Yes and it's even worse than you think... The characters are not even raw characters, they are “boxed” into data structures and then the linked-list code guards them with a “thunk,” so “If I have computed this char return the cached char, else compute it and save it to the cache and then return it.”

The performance is good enough for teaching and learning and mocking out examples... But the reason for the user libraries is that real string processing workloads need something way better as their default.

kaba0 · on April 28, 2022

While it is surely bad for performance, it is not that bad in practice because haskell has many optimizations for dealing with these lazy, possibly infinite sequences.

thaumasiotes · on April 28, 2022

Absolutely; that's how Erlang represents strings. (Technically, a linked list of integers; there's no such thing as a Char.)
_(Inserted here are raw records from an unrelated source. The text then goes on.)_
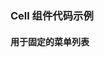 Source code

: <script setup lang="ts">

import demo from './demo.vue'
import demo1 from './demo1.vue'
import preview from '../../../src/components/preview.vue'

</script>

### Cell 组件代码示例

#### 用于固定的菜单列表


<demo/>
<demo1 />
<preview comp-name='cell' demo-name='demo'/>
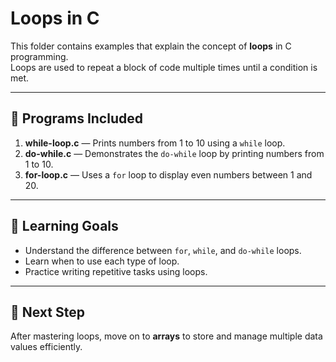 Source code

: # Loops in C

This folder contains examples that explain the concept of **loops** in C programming.  
Loops are used to repeat a block of code multiple times until a condition is met.

---

## 📘 Programs Included
1. **while-loop.c** — Prints numbers from 1 to 10 using a `while` loop.  
2. **do-while.c** — Demonstrates the `do-while` loop by printing numbers from 1 to 10.  
3. **for-loop.c** — Uses a `for` loop to display even numbers between 1 and 20.

---

## 🧠 Learning Goals
- Understand the difference between `for`, `while`, and `do-while` loops.  
- Learn when to use each type of loop.  
- Practice writing repetitive tasks using loops.

---

## 🚀 Next Step
After mastering loops, move on to **arrays** to store and manage multiple data values efficiently.
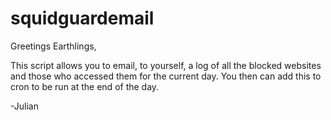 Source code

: # squidguardemail

Greetings Earthlings,

This script allows you to email, to yourself, a log of all the blocked websites and those who accessed them for the current day.
You then can add this to cron to be run at the end of the day.

-Julian
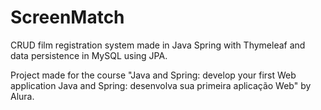 # ScreenMatch
CRUD film registration system made in Java Spring with Thymeleaf and data persistence in MySQL using JPA.

Project made for the course "Java and Spring: develop your first Web application Java and Spring: desenvolva sua primeira aplicação Web" by Alura.
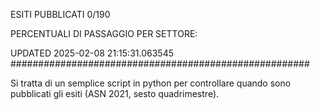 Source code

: ESITI PUBBLICATI 0/190 

PERCENTUALI DI PASSAGGIO PER SETTORE:

UPDATED 2025-02-08 21:15:31.063545
###################################################### 

Si tratta di un semplice script in python per controllare quando sono pubblicati gli esiti (ASN 2021, sesto quadrimestre).

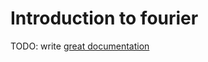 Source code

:# Introduction to fourier

TODO: write [great documentation](http://jacobian.org/writing/what-to-write/)
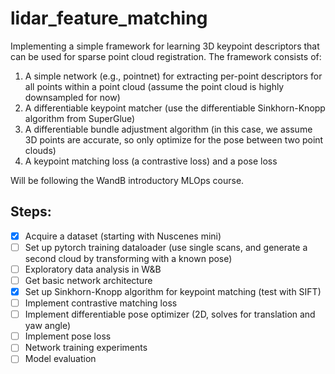 # lidar_feature_matching
Implementing a simple framework for learning 3D keypoint descriptors that can be used for sparse point cloud registration. The framework consists of:

1) A simple network (e.g., pointnet) for extracting per-point descriptors for all points within a point cloud (assume the point cloud is highly downsampled for now)
2) A differentiable keypoint matcher (use the differentiable Sinkhorn-Knopp algorithm from SuperGlue)
3) A differentiable bundle adjustment algorithm (in this case, we assume 3D points are accurate, so only optimize for the pose between two point clouds)
4) A keypoint matching loss (a contrastive loss) and a pose loss

Will be following the WandB introductory MLOps course. 

## Steps:

- [x] Acquire a dataset (starting with Nuscenes mini)
- [ ] Set up pytorch training dataloader (use single scans, and generate a second cloud by transforming with a known pose)
- [ ] Exploratory data analysis in W&B
- [ ] Get basic network architecture
- [x] Set up Sinkhorn-Knopp algorithm for keypoint matching (test with SIFT)
- [ ] Implement contrastive matching loss
- [ ] Implement differentiable pose optimizer (2D, solves for translation and yaw angle)
- [ ] Implement pose loss
- [ ] Network training experiments
- [ ] Model evaluation

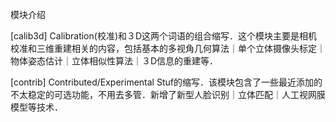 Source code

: 模块介绍

[calib3d]    Calibration(校准)和３D这两个词语的组合缩写．这个模块主要是相机校准和三维重建相关的内容，包括基本的多视角几何算法｜单个立体摄像头标定｜物体姿态估计｜立体相似性算法｜３D信息的重建等．

[contrib]    Contributed/Experimental Stuf的缩写．该模块包含了一些最近添加的不太稳定的可选功能，不用去多管．新增了新型人脸识别｜立体匹配｜人工视网膜模型等技术．

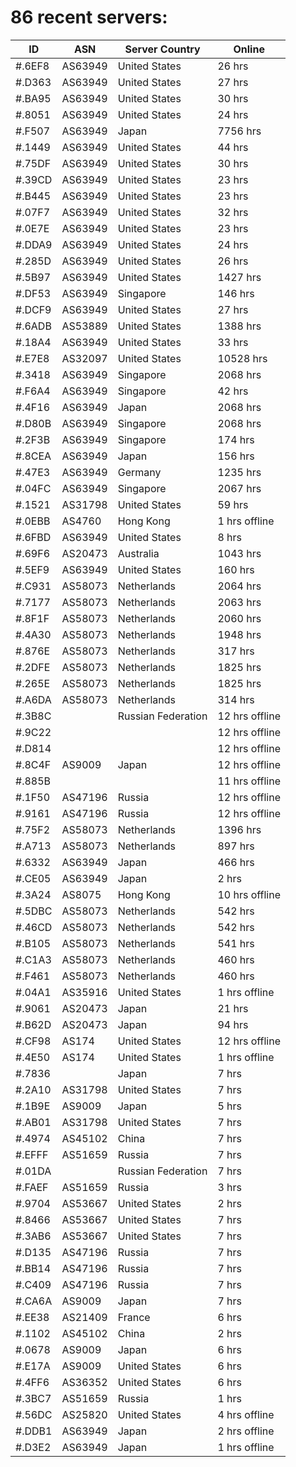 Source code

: # 86 recent servers:

| ID | ASN | Server Country | Online |
| ------ | ------ | ------ | ------ |
| #.6EF8 | AS63949 | United States | 26 hrs |
| #.D363 | AS63949 | United States | 27 hrs |
| #.BA95 | AS63949 | United States | 30 hrs |
| #.8051 | AS63949 | United States | 24 hrs |
| #.F507 | AS63949 | Japan | 7756 hrs |
| #.1449 | AS63949 | United States | 44 hrs |
| #.75DF | AS63949 | United States | 30 hrs |
| #.39CD | AS63949 | United States | 23 hrs |
| #.B445 | AS63949 | United States | 23 hrs |
| #.07F7 | AS63949 | United States | 32 hrs |
| #.0E7E | AS63949 | United States | 23 hrs |
| #.DDA9 | AS63949 | United States | 24 hrs |
| #.285D | AS63949 | United States | 26 hrs |
| #.5B97 | AS63949 | United States | 1427 hrs |
| #.DF53 | AS63949 | Singapore | 146 hrs |
| #.DCF9 | AS63949 | United States | 27 hrs |
| #.6ADB | AS53889 | United States | 1388 hrs |
| #.18A4 | AS63949 | United States | 33 hrs |
| #.E7E8 | AS32097 | United States | 10528 hrs |
| #.3418 | AS63949 | Singapore | 2068 hrs |
| #.F6A4 | AS63949 | Singapore | 42 hrs |
| #.4F16 | AS63949 | Japan | 2068 hrs |
| #.D80B | AS63949 | Singapore | 2068 hrs |
| #.2F3B | AS63949 | Singapore | 174 hrs |
| #.8CEA | AS63949 | Japan | 156 hrs |
| #.47E3 | AS63949 | Germany | 1235 hrs |
| #.04FC | AS63949 | Singapore | 2067 hrs |
| #.1521 | AS31798 | United States | 59 hrs |
| #.0EBB | AS4760 | Hong Kong | 1 hrs offline |
| #.6FBD | AS63949 | United States | 8 hrs |
| #.69F6 | AS20473 | Australia | 1043 hrs |
| #.5EF9 | AS63949 | United States | 160 hrs |
| #.C931 | AS58073 | Netherlands | 2064 hrs |
| #.7177 | AS58073 | Netherlands | 2063 hrs |
| #.8F1F | AS58073 | Netherlands | 2060 hrs |
| #.4A30 | AS58073 | Netherlands | 1948 hrs |
| #.876E | AS58073 | Netherlands | 317 hrs |
| #.2DFE | AS58073 | Netherlands | 1825 hrs |
| #.265E | AS58073 | Netherlands | 1825 hrs |
| #.A6DA | AS58073 | Netherlands | 314 hrs |
| #.3B8C |  | Russian Federation | 12 hrs offline |
| #.9C22 |  |  | 12 hrs offline |
| #.D814 |  |  | 12 hrs offline |
| #.8C4F | AS9009 | Japan | 12 hrs offline |
| #.885B |  |  | 11 hrs offline |
| #.1F50 | AS47196 | Russia | 12 hrs offline |
| #.9161 | AS47196 | Russia | 12 hrs offline |
| #.75F2 | AS58073 | Netherlands | 1396 hrs |
| #.A713 | AS58073 | Netherlands | 897 hrs |
| #.6332 | AS63949 | Japan | 466 hrs |
| #.CE05 | AS63949 | Japan | 2 hrs |
| #.3A24 | AS8075 | Hong Kong | 10 hrs offline |
| #.5DBC | AS58073 | Netherlands | 542 hrs |
| #.46CD | AS58073 | Netherlands | 542 hrs |
| #.B105 | AS58073 | Netherlands | 541 hrs |
| #.C1A3 | AS58073 | Netherlands | 460 hrs |
| #.F461 | AS58073 | Netherlands | 460 hrs |
| #.04A1 | AS35916 | United States | 1 hrs offline |
| #.9061 | AS20473 | Japan | 21 hrs |
| #.B62D | AS20473 | Japan | 94 hrs |
| #.CF98 | AS174 | United States | 12 hrs offline |
| #.4E50 | AS174 | United States | 1 hrs offline |
| #.7836 |  | Japan | 7 hrs |
| #.2A10 | AS31798 | United States | 7 hrs |
| #.1B9E | AS9009 | Japan | 5 hrs |
| #.AB01 | AS31798 | United States | 7 hrs |
| #.4974 | AS45102 | China | 7 hrs |
| #.EFFF | AS51659 | Russia | 7 hrs |
| #.01DA |  | Russian Federation | 7 hrs |
| #.FAEF | AS51659 | Russia | 3 hrs |
| #.9704 | AS53667 | United States | 2 hrs |
| #.8466 | AS53667 | United States | 7 hrs |
| #.3AB6 | AS53667 | United States | 7 hrs |
| #.D135 | AS47196 | Russia | 7 hrs |
| #.BB14 | AS47196 | Russia | 7 hrs |
| #.C409 | AS47196 | Russia | 7 hrs |
| #.CA6A | AS9009 | Japan | 7 hrs |
| #.EE38 | AS21409 | France | 6 hrs |
| #.1102 | AS45102 | China | 2 hrs |
| #.0678 | AS9009 | Japan | 6 hrs |
| #.E17A | AS9009 | United States | 6 hrs |
| #.4FF6 | AS36352 | United States | 6 hrs |
| #.3BC7 | AS51659 | Russia | 1 hrs |
| #.56DC | AS25820 | United States | 4 hrs offline |
| #.DDB1 | AS63949 | Japan | 2 hrs offline |
| #.D3E2 | AS63949 | Japan | 1 hrs offline |

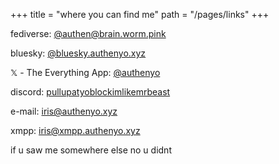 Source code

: +++
title = "where you can find me"
path = "/pages/links"
+++

fediverse: [@authen@brain.worm.pink](https://brain.worm.pink/authen)

bluesky: [@bluesky.authenyo.xyz](https://bsky.app/profile/bluesky.authenyo.xyz)

𝕏 - The Everything App: [@authenyo](https://x.com/authenyo)

discord: [pullupatyoblockimlikemrbeast](https://discord.com/users/1089177218976075817)

e-mail: [iris@authenyo.xyz](mailto:iris@authenyo.xyz)

xmpp: [iris@xmpp.authenyo.xyz](xmpp:iris@xmpp.authenyo.xyz)

if u saw me somewhere else no u didnt
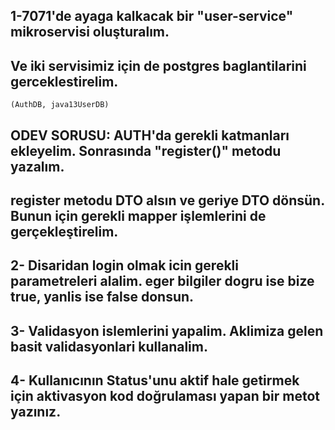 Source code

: ## 1-7071'de ayaga kalkacak bir "user-service" mikroservisi oluşturalım.
## Ve iki servisimiz için de postgres baglantilarini gerceklestirelim.
    (AuthDB, java13UserDB)

## ODEV SORUSU: AUTH'da gerekli katmanları ekleyelim. Sonrasında "register()" metodu yazalım.
## register metodu DTO alsın ve geriye DTO dönsün. Bunun için gerekli mapper işlemlerini de gerçekleştirelim.

## 2- Disaridan login olmak icin gerekli parametreleri alalim. eger bilgiler dogru ise bize true, yanlis ise false donsun.

## 3- Validasyon islemlerini yapalim. Aklimiza gelen basit validasyonlari kullanalim.

## 4- Kullanıcının Status'unu aktif hale getirmek için aktivasyon kod doğrulaması yapan bir metot yazınız.
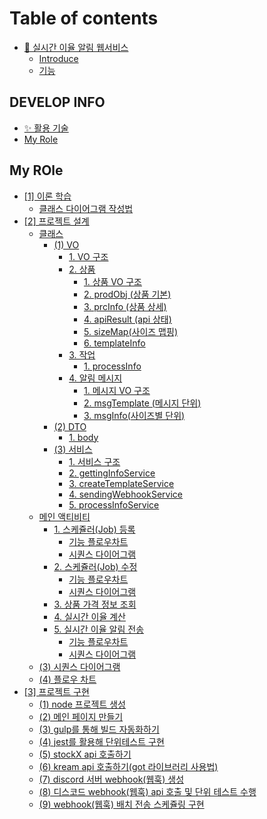 # Table of contents

* [👟 실시간 이율 알림 웹서비스](README.md)
  * [Introduce](readme/introduce.md)
  * [기능](readme/undefined.md)

## DEVELOP INFO

* [✨ 활용 기술](<develop-info/활용 기술.md>)
* [My Role](develop-info/my-role.md)

## My ROle

* [\[1\] 이론 학습](<my-role/\[1] 자바스크립트 이론 학습/README.md>)
  * [클래스 다이어그램 작성법](<my-role/\[1] 자바스크립트 이론 학습/undefined.md>)
* [\[2\] 프로젝트 설계](<my-role/\[2] 프로젝트 설계/README.md>)
  * [클래스](<my-role/\[2] 프로젝트 설계/undefined/README.md>)
    * [(1) VO](<my-role/\[2] 프로젝트 설계/undefined/(1) VO 설계 및 설계도 작성/README.md>)
      * [1. VO 구조](<my-role/\[2] 프로젝트 설계/undefined/(1) VO 설계 및 설계도 작성/1.-vo.md>)
      * [2. 상품](<my-role/\[2] 프로젝트 설계/undefined/(1) VO 설계 및 설계도 작성/2./README.md>)
        * [1. 상품 VO 구조](<my-role/\[2] 프로젝트 설계/undefined/(1) VO 설계 및 설계도 작성/2./1.-vo.md>)
        * [2. prodObj (상품 기본)](<my-role/\[2] 프로젝트 설계/undefined/(1) VO 설계 및 설계도 작성/2./2.-prodobj.md>)
        * [3. prcInfo (상품 상세)](<my-role/\[2] 프로젝트 설계/undefined/(1) VO 설계 및 설계도 작성/2./3.-prcinfo.md>)
        * [4. apiResult (api 상태)](<my-role/\[2] 프로젝트 설계/undefined/(1) VO 설계 및 설계도 작성/2./4.-apiresult-api.md>)
        * [5. sizeMap(사이즈 맵핑)](<my-role/\[2] 프로젝트 설계/undefined/(1) VO 설계 및 설계도 작성/2./5.-sizemap.md>)
        * [6. templateInfo](<my-role/\[2] 프로젝트 설계/undefined/(1) VO 설계 및 설계도 작성/2./6.-templateinfo.md>)
      * [3. 작업](<my-role/\[2] 프로젝트 설계/undefined/(1) VO 설계 및 설계도 작성/3./README.md>)
        * [1. processInfo](<my-role/\[2] 프로젝트 설계/undefined/(1) VO 설계 및 설계도 작성/3./1.-processinfo.md>)
      * [4. 알림 메시지](<my-role/\[2] 프로젝트 설계/undefined/(1) VO 설계 및 설계도 작성/4./README.md>)
        * [1. 메시지 VO 구조](<my-role/\[2] 프로젝트 설계/undefined/(1) VO 설계 및 설계도 작성/4./1.-vo.md>)
        * [2. msgTemplate (메시지 단위)](<my-role/\[2] 프로젝트 설계/undefined/(1) VO 설계 및 설계도 작성/4./2.-msgtemplate.md>)
        * [3. msgInfo(사이즈별 단위)](<my-role/\[2] 프로젝트 설계/undefined/(1) VO 설계 및 설계도 작성/4./3.-msginfo.md>)
    * [(2) DTO](<my-role/\[2] 프로젝트 설계/undefined/2-dto/README.md>)
      * [1. body](<my-role/\[2] 프로젝트 설계/undefined/2-dto/1.-body.md>)
    * [(3) 서비스](<my-role/\[2] 프로젝트 설계/undefined/(2) 서비스 레이어 모듈화/README.md>)
      * [1. 서비스 구조](<my-role/\[2] 프로젝트 설계/undefined/(2) 서비스 레이어 모듈화/1..md>)
      * [2. gettingInfoService](<my-role/\[2] 프로젝트 설계/undefined/(2) 서비스 레이어 모듈화/2.-gettinginfoservice.md>)
      * [3. createTemplateService](<my-role/\[2] 프로젝트 설계/undefined/(2) 서비스 레이어 모듈화/3.-createtemplateservice.md>)
      * [4. sendingWebhookService](<my-role/\[2] 프로젝트 설계/undefined/(2) 서비스 레이어 모듈화/4.-sendingwebhookservice.md>)
      * [5. processInfoService](<my-role/\[2] 프로젝트 설계/undefined/(2) 서비스 레이어 모듈화/5.-processinfoservice.md>)
  * [메인 액티비티](<my-role/\[2] 프로젝트 설계/undefined-1/README.md>)
    * [1. 스케쥴러(Job) 등록](<my-role/\[2] 프로젝트 설계/undefined-1/1.-job/README.md>)
      * [기능 플로우차트](<my-role/\[2] 프로젝트 설계/undefined-1/1.-job/undefined.md>)
      * [시퀀스 다이어그램](<my-role/\[2] 프로젝트 설계/undefined-1/1.-job/undefined-1.md>)
    * [2. 스케쥴러(Job) 수정](<my-role/\[2] 프로젝트 설계/undefined-1/2.-job/README.md>)
      * [기능 플로우차트](<my-role/\[2] 프로젝트 설계/undefined-1/2.-job/undefined.md>)
      * [시퀀스 다이어그램](<my-role/\[2] 프로젝트 설계/undefined-1/2.-job/undefined-1.md>)
    * [3. 상품 가격 정보 조회](<my-role/\[2] 프로젝트 설계/undefined-1/3..md>)
    * [4. 실시간 이율 계산](<my-role/\[2] 프로젝트 설계/undefined-1/4..md>)
    * [5. 실시간 이율 알림 전송](<my-role/\[2] 프로젝트 설계/undefined-1/5./README.md>)
      * [기능 플로우차트](<my-role/\[2] 프로젝트 설계/undefined-1/5./undefined.md>)
      * [시퀀스 다이어그램](<my-role/\[2] 프로젝트 설계/undefined-1/5./undefined-1.md>)
  * [(3) 시퀀스 다이어그램](<my-role/\[2] 프로젝트 설계/(3) 기능별 시퀀스 다이어그램 작성.md>)
  * [(4) 플로우 차트](<my-role/\[2] 프로젝트 설계/(4) 모듈별 플로우 차트 설계.md>)
* [\[3\] 프로젝트 구현](<my-role/\[3] 프로젝트 구현/README.md>)
  * [(1) node 프로젝트 생성](<my-role/\[3] 프로젝트 구현/(1) node 프로젝트 생성.md>)
  * [(2) 메인 페이지 만들기](<my-role/\[3] 프로젝트 구현/(2) bootstrap5 활용해 간단한 ejs 화면 구현.md>)
  * [(3) gulp를 통해 빌드 자동화하기](<my-role/\[3] 프로젝트 구현/(3) gulp를 활용해 프로젝트 띄우기.md>)
  * [(4) jest를 활용해 단위테스트 구현](<my-role/\[3] 프로젝트 구현/(4) jest를 활용해 단위테스트 구현.md>)
  * [(5) stockX api 호출하기](<my-role/\[3] 프로젝트 구현/(5) stockX api 호출과 단위 테스트 구현.md>)
  * [(6) kream api 호출하기(got 라이브러리 사용법)](<my-role/\[3] 프로젝트 구현/(6) kream api 통신 단위 테스트 구현(got 라이브러리 사용법).md>)
  * [(7) discord 서버 webhook(웹훅) 생성](<my-role/\[3] 프로젝트 구현/(7) discord 서버 webhook(웹훅) 생성.md>)
  * [(8) 디스코드 webhook(웹훅) api 호출 및 단위 테스트 수행](<my-role/\[3] 프로젝트 구현/(8) 디스코드 webhook(웹훅) api 호출 및 단위 테스트 수행.md>)
  * [(9) webhook(웹훅) 배치 전송 스케쥴링 구현](<my-role/\[3] 프로젝트 구현/(9) webhook(웹훅) 배치 전송 스케쥴링 구현.md>)
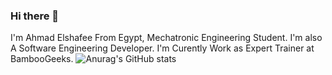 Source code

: ### Hi there 👋
I'm Ahmad Elshafee From Egypt, Mechatronic Engineering Student. I'm also A Software Engineering Developer. I'm Curently Work as Expert Trainer at BambooGeeks.
![Anurag's GitHub stats](https://github-readme-stats.vercel.app/api?username=elshafee&show_icons=true&theme=radical)

<!--
**elshafee/elshafee** is a ✨ _special_ ✨ repository because its `README.md` (this file) appears on your GitHub profile.

Here are some ideas to get you started:

- 🔭 I’m currently working on ...
- 🌱 I’m currently learning ...
- 👯 I’m looking to collaborate on ...
- 🤔 I’m looking for help with ...
- 💬 Ask me about ...
- 📫 How to reach me: ...
- 😄 Pronouns: ...
- ⚡ Fun fact: ...
-->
It generalizes really well to Unicode; encoding is unnecessary. :p

On the other hand, I think the name of the function that converts an integer to its own string representation, integer_to_list, could have been chosen better.

resoluteteeth · on April 27, 2022

Utf8 vs utf16 as the internal representation of the Unicode string type is mostly just an implementation detail.

This is very different from going from python2, which conflated bytes and ascii strings, to python3, which intentionally changed the api to propely distinguish sequences of bytes and strings.